From: Léonie Watson <tink@tink.uk>
Date: Thu, 27 Apr 2017 13:57:50 +0800
To: Tobias Bengfort <tobias.bengfort@posteo.de>, w3c-wai-ig@w3.org
Message-ID: <8e217162-be63-2e9d-4e06-52497410c01e@tink.uk>

On 27/04/2017 13:44, Tobias Bengfort wrote:
> On 27/04/17 04:13, Léonie Watson wrote:
>> On 21/04/2017 18:42, Tobias Bengfort wrote:
>>> back in september 2015 I sent a message to this list asking about
>>> opinions on a "simple" language variant subtag. This would allow to
>>> provide a "version that does not require reading ability more advanced
>>> than the lower secondary education level" (WCAG20 3.1.5) like this:
>>>   <link href="..." hreflang="en-simple" rel="alternate" />
>>> In the meantime, this variant subtag has actually been registered[1]
>>> (not by me).
>>> Should the technique described above be included in the "How to Meet
>>> WCAG 2.0" document? Or should we wait for ATs to actually support this?
>>> If so, how can we push support in ATs?
>> Can you suggest which AT should be able to utilise this information and
>> in what way? As a piece of metadata that search engines could use to
>> return results with simplified content, I think there is a good use
>> case, but I'm not sure what screen reader, screen magnifier, or speech
>> recognition support might look like.
> My idea was that my user agent could help me find the simple language
> version. It could either switch to it automatically or ask me every
> time. In my head this looks a lot like the automatic translation feature
> in chrome[1].

Thanks Tobias, that makes sense.

> This could be implemented either as an option in mainstream browsers or
> as a browser extension. Maybe the term AT is not a perfect fit.

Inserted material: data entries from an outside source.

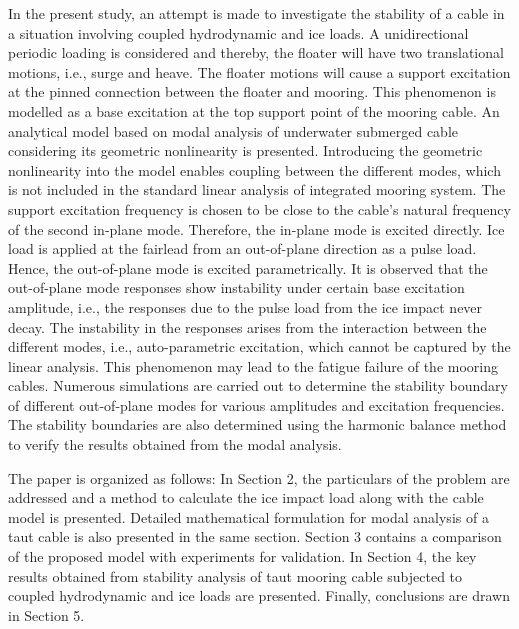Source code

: \documentclass[review]{elsarticle}
\begin{document}
In the present study, an attempt is made to investigate the stability of a cable in a situation involving coupled hydrodynamic and ice loads. A unidirectional periodic loading is considered and thereby, the floater will have two translational motions, i.e., surge and heave. The floater motions will cause a support excitation at the pinned connection between the floater and mooring. This phenomenon is modelled as a base excitation at the top support point of the mooring cable. An analytical model based on modal analysis of underwater submerged cable considering its geometric nonlinearity is presented. Introducing the geometric nonlinearity into the model enables coupling between the different modes, which is not included in the standard linear analysis of integrated mooring system. The support excitation frequency is chosen to be close to the cable's natural frequency of the second in-plane mode. Therefore, the in-plane mode is excited directly. Ice load is applied at the fairlead from an out-of-plane direction as a pulse load. Hence, the out-of-plane  mode is  excited  parametrically. It is observed that the out-of-plane mode responses show instability under certain base excitation amplitude, i.e., the responses due to the pulse load from the ice impact never decay. The instability in the responses arises from the interaction between the different modes, i.e., auto-parametric excitation, which cannot be captured by the linear analysis. This phenomenon may lead to the fatigue failure of the mooring cables. Numerous simulations are carried out to determine the stability boundary of different out-of-plane modes for various amplitudes and excitation frequencies. The stability boundaries are also determined using the harmonic balance method to verify the results obtained from the modal analysis. 

The paper is organized as follows: In Section 2, the particulars of the problem are addressed and a method to calculate the ice impact load along with the cable model is presented. Detailed mathematical formulation for modal analysis of a taut cable is also presented in the same section. Section 3 contains a comparison of the proposed model with experiments for validation. In Section 4, the key results obtained from stability analysis of taut mooring cable subjected to coupled hydrodynamic and ice loads are presented. Finally, conclusions are drawn in Section 5.
\end{document}
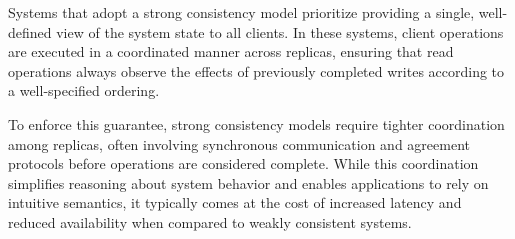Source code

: Systems that adopt a strong consistency model prioritize providing a single, well-defined view of the system state to all clients. In these systems, client operations are executed in a coordinated manner across replicas, ensuring that read operations always observe the effects of previously completed writes according to a well-specified ordering.

To enforce this guarantee, strong consistency models require tighter coordination among replicas, often involving synchronous communication and agreement protocols before operations are considered complete. While this coordination simplifies reasoning about system behavior and enables applications to rely on intuitive semantics, it typically comes at the cost of increased latency and reduced availability when compared to weakly consistent systems.

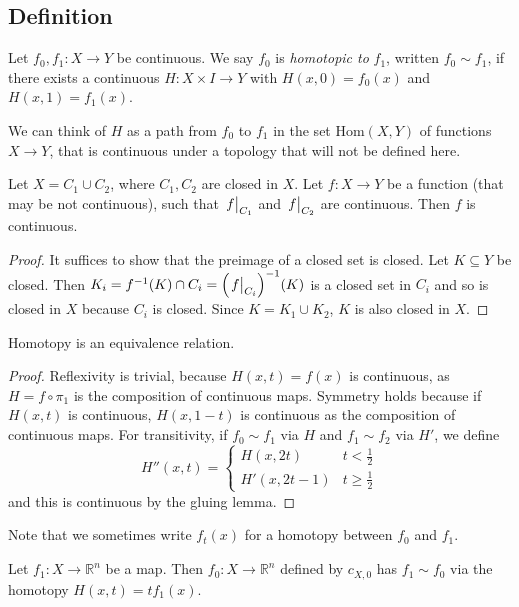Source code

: \subsection{Definition}
\begin{definition}
	Let \( f_0, f_1 \colon X \to Y \) be continuous.
	We say \( f_0 \) is \emph{homotopic to} \( f_1 \), written \( f_0 \sim f_1 \), if there exists a continuous \( H \colon X \times I \to Y \) with \( H(x,0) = f_0(x) \) and \( H(x,1) = f_1(x) \).
\end{definition}
We can think of \( H \) as a path from \( f_0 \) to \( f_1 \) in the set \( \mathrm{Hom}(X,Y) \) of functions \( X \to Y \), that is continuous under a topology that will not be defined here.
\begin{lemma}
	Let \( X = C_1 \cup C_2 \), where \( C_1, C_2 \) are closed in \( X \).
	Let \( f \colon X \to Y \) be a function (that may be not continuous), such that \( \eval{f}_{C_1} \) and \( \eval{f}_{C_2} \) are continuous.
	Then \( f \) is continuous.
\end{lemma}
\begin{proof}
	It suffices to show that the preimage of a closed set is closed.
	Let \( K \subseteq Y \) be closed.
	Then \( K_i = f^{-1}(K) \cap C_i = \qty(\eval{f}_{C_i})^{-1}(K) \) is a closed set in \( C_i \) and so is closed in \( X \) because \( C_i \) is closed.
	Since \( K = K_1 \cup K_2 \), \( K \) is also closed in \( X \).
\end{proof}
\begin{lemma}
	Homotopy is an equivalence relation.
\end{lemma}
\begin{proof}
	Reflexivity is trivial, because \( H(x,t) = f(x) \) is continuous, as \( H = f \circ \pi_1 \) is the composition of continuous maps.
	Symmetry holds because if \( H(x,t) \) is continuous, \( H(x,1-t) \) is continuous as the composition of continuous maps.
	For transitivity, if \( f_0 \sim f_1 \) via \( H \) and \( f_1 \sim f_2 \) via \( H' \), we define
	\[ H''(x,t) = \begin{cases}
		H(x,2t) & t < \frac{1}{2} \\
		H'(x,2t-1) & t \geq \frac{1}{2}
	\end{cases} \]
	and this is continuous by the gluing lemma.
\end{proof}
Note that we sometimes write \( f_t(x) \) for a homotopy between \( f_0 \) and \( f_1 \).
\begin{example}
	Let \( f_1 \colon X \to \mathbb R^n \) be a map. Then \( f_0 \colon X \to \mathbb R^n \) defined by \( c_{X,0} \) has \( f_1 \sim f_0 \) via the homotopy \( H(x,t) = t f_1(x) \).
\end{example}
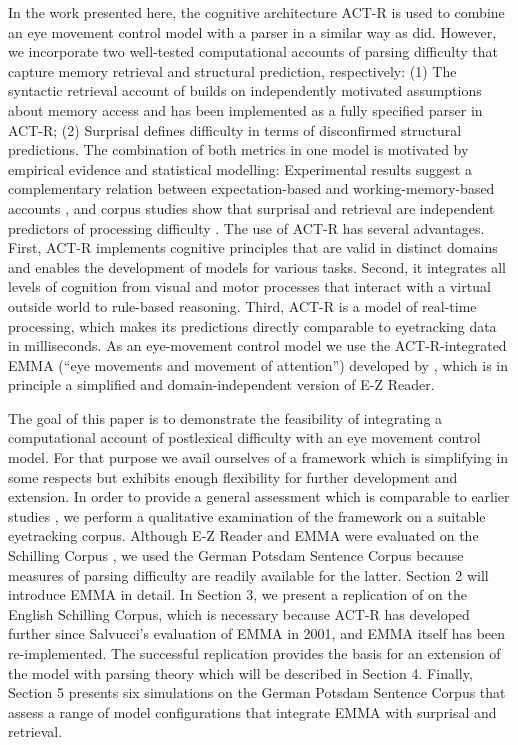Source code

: In the work presented here, the cognitive architecture ACT-R \cite{AndersonEtAl2004} is used to combine an eye movement control model with a parser in a similar way as \cite{ReichleWarrenMcConnell2009} did. However, we incorporate two well-tested computational accounts of parsing difficulty that capture  memory retrieval and  structural prediction, respectively: (1) The syntactic retrieval account of \cite{LewisVasishth2005} builds on independently motivated assumptions about memory access and has been implemented as a fully specified parser in ACT-R; (2) Surprisal \cite{Hale2001,Levy2008} defines difficulty in terms of disconfirmed structural predictions.
The combination of both metrics in one model is motivated by empirical evidence and statistical modelling: Experimental results suggest a complementary relation between expectation-based and working-memory-based accounts \citep{Demberg2008,Konieczny2000,Vasishth2011,Staub2010a}, and corpus studies show that surprisal and retrieval are independent predictors of processing difficulty \citep{Boston2008,BostonHaleVasishth2011,Patil2009,VasishthLewis2006}. 
The use of ACT-R has several advantages. First, ACT-R implements cognitive principles that are valid in distinct domains and enables the development of models for various tasks. Second, it integrates all levels of cognition from visual and motor processes that interact with a virtual outside world to rule-based reasoning.  Third, ACT-R is a model of real-time processing, which makes its predictions directly comparable to eyetracking data in milliseconds.
As an eye-movement control model we use the ACT-R-integrated EMMA   (``eye movements and movement of attention'') developed by \cite{Salvucci2001}, which is in principle a simplified and domain-independent version of E-Z Reader.

The goal of this paper is to demonstrate the feasibility of integrating a computational account of postlexical difficulty with an eye movement control model.  For that purpose we avail ourselves of a framework which is simplifying in some respects but exhibits enough flexibility for further development and extension.  In order to provide a general assessment which is comparable to earlier studies \citep{Reichle1998,ReichleWarrenMcConnell2009,Salvucci2001}, we perform a qualitative examination of the framework on a suitable eyetracking corpus.  Although E-Z Reader and EMMA were evaluated on the Schilling Corpus \cite{Schilling1998}, we used the German Potsdam Sentence Corpus \cite{Kliegl2004} because measures of parsing difficulty are readily available for the latter.
Section 2 will introduce EMMA in detail.  In Section 3, we present a replication of \cite{Salvucci2001} on the English Schilling Corpus, which is necessary because ACT-R has developed further since Salvucci's evaluation of EMMA in 2001, and EMMA itself has been re-implemented.  The successful replication provides the basis for an extension of the model with parsing theory which will be described in Section 4.  Finally, Section 5 presents six simulations on the German Potsdam Sentence Corpus that assess a range of model configurations that integrate EMMA with surprisal and retrieval.

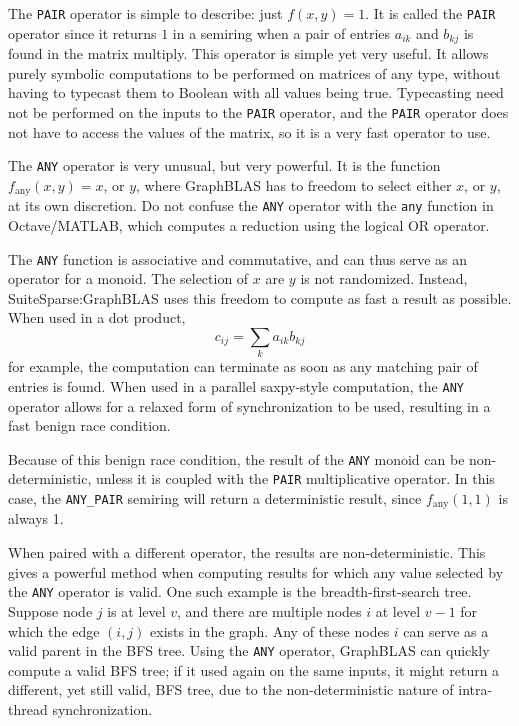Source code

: \documentclass[12pt]{article}
\begin{document}
The \verb'PAIR' operator is simple to describe: just $f(x,y)=1$.  It is called
the \verb'PAIR' operator since it returns $1$ in a semiring when a pair of
entries $a_{ik}$ and $b_{kj}$ is found in the matrix multiply.  This operator
is simple yet very useful.  It allows purely symbolic computations to be
performed on matrices of any type, without having to typecast them to Boolean
with all values being true.  Typecasting need not be performed on the inputs to
the \verb'PAIR' operator, and the \verb'PAIR' operator does not have to access
the values of the matrix, so it is a very fast operator to use.

The \verb'ANY' operator is very unusual, but very powerful.  It is the function
$f_{\mbox{any}}(x,y)=x$, or $y$, where GraphBLAS has to freedom to select
either $x$, or $y$, at its own discretion.  Do not confuse the \verb'ANY'
operator with the \verb'any' function in Octave/MATLAB, which computes a reduction
using the logical OR operator.

The \verb'ANY' function is associative and commutative, and can thus serve as
an operator for a monoid.  The selection of $x$ are $y$ is not randomized.
Instead, SuiteSparse:GraphBLAS uses this freedom to compute as fast a result as
possible.  When used in a dot product, \[ c_{ij} = \sum_k a_{ik} b_{kj} \] for
example, the computation can terminate as soon as any matching pair of entries
is found.  When used in a parallel saxpy-style computation, the \verb'ANY'
operator allows for a relaxed form of synchronization to be used, resulting
in a fast benign race condition.

Because of this benign race condition, the result of the \verb'ANY' monoid can
be non-deterministic, unless it is coupled with the \verb'PAIR' multiplicative
operator.  In this case, the \verb'ANY_PAIR' semiring will return a
deterministic result, since $f_{\mbox{any}}(1,1)$ is always 1.

When paired with a different operator, the results are non-deterministic.  This
gives a powerful method when computing results for which any value selected by
the \verb'ANY' operator is valid.  One such example is the breadth-first-search
tree.  Suppose node $j$ is at level $v$, and there are multiple nodes $i$ at
level $v-1$ for which the edge $(i,j)$ exists in the graph.  Any of these nodes
$i$ can serve as a valid parent in the BFS tree.  Using the \verb'ANY'
operator, GraphBLAS can quickly compute a valid BFS tree; if it used again on
the same inputs, it might return a different, yet still valid, BFS tree, due to
the non-deterministic nature of intra-thread synchronization.
\end{document}
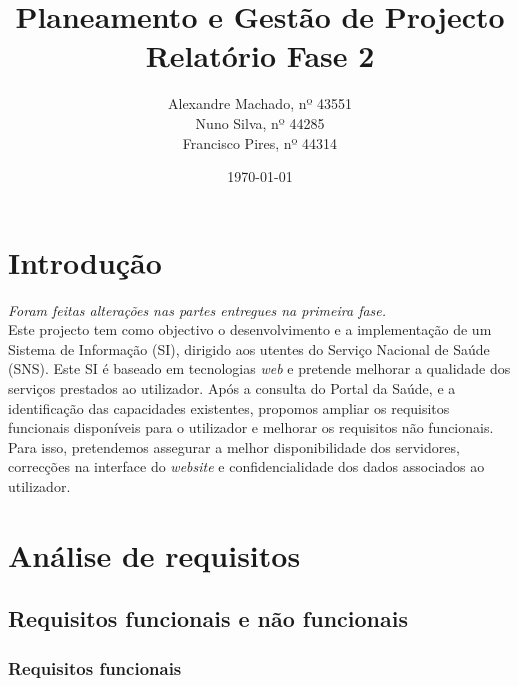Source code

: \documentclass[12pt, a4paper, twoside]{report} %
\begin{document}
\title{%
	\textbf{Planeamento e Gestão de Projecto}\\ 
	\large Relatório Fase 2
}

\author{%
Alexandre Machado, nº 43551 \\
Nuno Silva, nº 44285 \\
Francisco Pires, nº 44314 \\
}

\date{\today}
\maketitle
\tableofcontents

\chapter{Introdução}

\textit{Foram feitas alterações nas partes entregues na primeira fase.} \\


Este projecto tem como objectivo o desenvolvimento e a implementação de um Sistema de Informação (SI), dirigido aos utentes do Serviço Nacional de Saúde (SNS). 
Este SI é baseado em tecnologias \textit{web} e pretende melhorar a qualidade dos serviços prestados ao utilizador. 
Após a consulta do Portal da Saúde, e a identificação das capacidades existentes, propomos ampliar os requisitos funcionais disponíveis para o utilizador e melhorar os requisitos não funcionais. 
Para isso, pretendemos assegurar a melhor disponibilidade dos servidores, correcções na interface do \textit{website} e confidencialidade dos dados associados ao utilizador.


\chapter{Análise de requisitos}

\section{Requisitos funcionais e não funcionais}

\subsection{Requisitos funcionais}
\end{document}
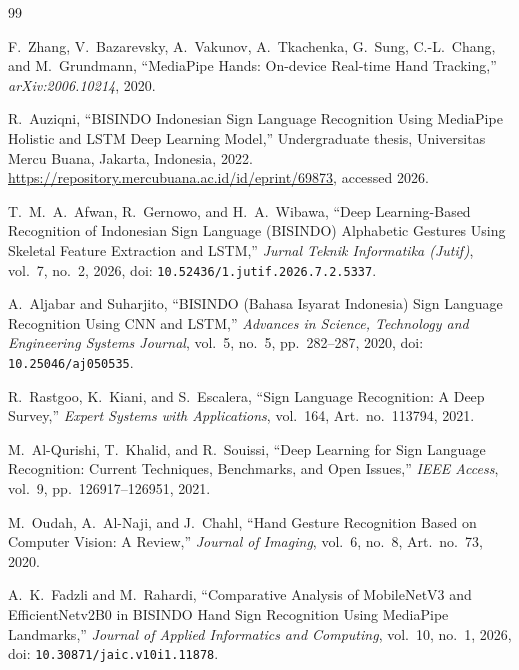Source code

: \documentclass{llncs}
\begin{document}
\begin{thebibliography}{99}

F.~Zhang, V.~Bazarevsky, A.~Vakunov, A.~Tkachenka, G.~Sung,
C.-L.~Chang, and M.~Grundmann, ``MediaPipe Hands: On-device Real-time
Hand Tracking,'' \textit{arXiv:2006.10214}, 2020.

R.~Auziqni, ``BISINDO Indonesian Sign Language Recognition Using MediaPipe
Holistic and LSTM Deep Learning Model,'' Undergraduate thesis, Universitas
Mercu Buana, Jakarta, Indonesia, 2022.
\url{https://repository.mercubuana.ac.id/id/eprint/69873}, accessed 2026.

T.~M.~A.~Afwan, R.~Gernowo, and H.~A.~Wibawa, ``Deep Learning-Based
Recognition of Indonesian Sign Language (BISINDO) Alphabetic Gestures
Using Skeletal Feature Extraction and LSTM,'' \textit{Jurnal Teknik
Informatika (Jutif)}, vol.~7, no.~2, 2026, doi:
\nolinkurl{10.52436/1.jutif.2026.7.2.5337}.

A.~Aljabar and Suharjito, ``BISINDO (Bahasa Isyarat Indonesia) Sign
Language Recognition Using CNN and LSTM,'' \textit{Advances in Science,
Technology and Engineering Systems Journal}, vol.~5, no.~5,
pp.~282--287, 2020, doi: \nolinkurl{10.25046/aj050535}.

R.~Rastgoo, K.~Kiani, and S.~Escalera, ``Sign Language Recognition: A Deep
Survey,'' \textit{Expert Systems with Applications}, vol.~164,
Art.~no.~113794, 2021.

M.~Al-Qurishi, T.~Khalid, and R.~Souissi, ``Deep Learning for Sign Language
Recognition: Current Techniques, Benchmarks, and Open Issues,''
\textit{IEEE Access}, vol.~9, pp.~126917--126951, 2021.

M.~Oudah, A.~Al-Naji, and J.~Chahl, ``Hand Gesture Recognition Based on
Computer Vision: A Review,'' \textit{Journal of Imaging}, vol.~6, no.~8,
Art.~no.~73, 2020.

A.~K.~Fadzli and M.~Rahardi, ``Comparative Analysis of MobileNetV3 and
EfficientNetv2B0 in BISINDO Hand Sign Recognition Using MediaPipe
Landmarks,'' \textit{Journal of Applied Informatics and Computing},
vol.~10, no.~1, 2026, doi: \texttt{10.30871/jaic.v10i1.11878}.


\end{thebibliography}
\end{document}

I think AT tends to refer to the typical tools like screen readers etc., 
but there are also browser extensions/plugins that could be called 
assistive of course.

This is something that could be a useful browser feature. In my 
experience the best way to encourage browser vendors to do it, would be 
to create a browser plugin and track downloads/installs - in order to 
make the case that it has widespread use and is therefore worth 
implementing directly in the browser.

With regard to WCAG, I don't think that using this sub-tag wouldn't in 
itself be a technique for meeting a WCAG SC. It could perhaps be 
included as an advisory and/or complementary technique for those SC 
relating to readability etc. though.